The warning, called forth anxiously by Goodwife Allen, leaning over her half-door, was quite unheeded by rebellious Margeret, who hurried out of the gate, swinging her burden quite as recklessly as before.

She felt herself to be in a very rash mood that morning, for was she not already in disgrace both at home and abroad? She had committed a very terrible offence on the day before, the Sabbath, after she had been sitting long on the hard bench in the meeting-house, shuffling her feet, kicking her heels together and watching the sand of the pulpit hourglass drop slowly, grain by grain, as though it would never mark the sermon’s end. When Master Hapgood, as though in absence of mind, had turned the glass over, a signal that his talk would last for perhaps an hour more, she had heaved a long, loud sigh that resounded, in a pause of the speaker’s, to the furthest corner of the meeting-house. Many of the Puritan maids giggled openly, and more than one man, including Master Simon, smiled behind his hand, although the pastor’s black frown would have made any but the most abandoned child bow her head in shame. Yet even to her mother’s sorrowful chiding on the way home, Margeret had not replied meekly as a Puritan maid should.

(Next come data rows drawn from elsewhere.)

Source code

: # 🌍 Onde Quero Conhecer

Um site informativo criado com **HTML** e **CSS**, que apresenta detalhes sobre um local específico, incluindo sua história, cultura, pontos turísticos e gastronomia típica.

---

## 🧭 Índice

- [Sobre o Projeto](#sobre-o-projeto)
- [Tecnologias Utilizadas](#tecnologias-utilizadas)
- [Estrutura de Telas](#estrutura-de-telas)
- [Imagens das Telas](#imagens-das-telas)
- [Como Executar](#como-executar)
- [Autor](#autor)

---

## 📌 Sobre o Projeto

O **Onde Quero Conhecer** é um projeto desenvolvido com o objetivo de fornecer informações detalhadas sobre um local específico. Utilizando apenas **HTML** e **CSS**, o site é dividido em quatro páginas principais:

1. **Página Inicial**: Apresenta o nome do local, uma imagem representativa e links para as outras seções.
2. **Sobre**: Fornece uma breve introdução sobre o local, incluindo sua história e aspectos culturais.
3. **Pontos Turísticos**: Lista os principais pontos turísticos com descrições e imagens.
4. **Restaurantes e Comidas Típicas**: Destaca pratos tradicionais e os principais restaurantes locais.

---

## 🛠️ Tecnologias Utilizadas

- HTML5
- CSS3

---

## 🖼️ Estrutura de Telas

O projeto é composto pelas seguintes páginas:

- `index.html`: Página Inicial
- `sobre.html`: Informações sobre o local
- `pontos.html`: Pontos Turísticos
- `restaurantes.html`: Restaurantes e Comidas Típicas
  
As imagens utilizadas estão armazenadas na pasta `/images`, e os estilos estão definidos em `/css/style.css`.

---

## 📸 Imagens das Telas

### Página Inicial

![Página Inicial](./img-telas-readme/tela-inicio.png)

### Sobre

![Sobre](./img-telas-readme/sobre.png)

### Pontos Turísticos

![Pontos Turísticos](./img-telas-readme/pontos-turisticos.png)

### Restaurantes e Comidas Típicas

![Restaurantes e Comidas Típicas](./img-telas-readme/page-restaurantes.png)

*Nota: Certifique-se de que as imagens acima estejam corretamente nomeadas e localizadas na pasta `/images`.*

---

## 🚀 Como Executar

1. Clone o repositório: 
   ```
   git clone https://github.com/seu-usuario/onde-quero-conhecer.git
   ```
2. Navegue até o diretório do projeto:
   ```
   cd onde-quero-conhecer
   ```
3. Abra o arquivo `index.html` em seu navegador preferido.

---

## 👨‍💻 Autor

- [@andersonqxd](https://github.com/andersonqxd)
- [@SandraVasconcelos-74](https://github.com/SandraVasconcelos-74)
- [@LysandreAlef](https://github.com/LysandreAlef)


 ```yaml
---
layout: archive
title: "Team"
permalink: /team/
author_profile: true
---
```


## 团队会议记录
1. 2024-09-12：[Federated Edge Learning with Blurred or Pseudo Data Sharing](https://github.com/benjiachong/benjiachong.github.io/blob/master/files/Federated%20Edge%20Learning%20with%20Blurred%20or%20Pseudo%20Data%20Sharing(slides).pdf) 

This morning, when she had been sent with a bundle of herbs to Goodwife Allen’s and had been directed to come quickly home again, she was openly loitering on the road and planning to stop when she reached the wide, sunny marsh and gather some of the gorgeous wild flowers that she had noticed when she passed. She was weary, she told herself, of all these strict rules, never to run and romp in the lanes, never to wear gay ribbons or bright dresses, always to sit quiet on the hard benches through the long, long, Sunday sermons. Presently, as she reflected thus and swung her basket in time to her rebellious thoughts, one of the duck eggs rolled over the edge and smashed in the dusty road.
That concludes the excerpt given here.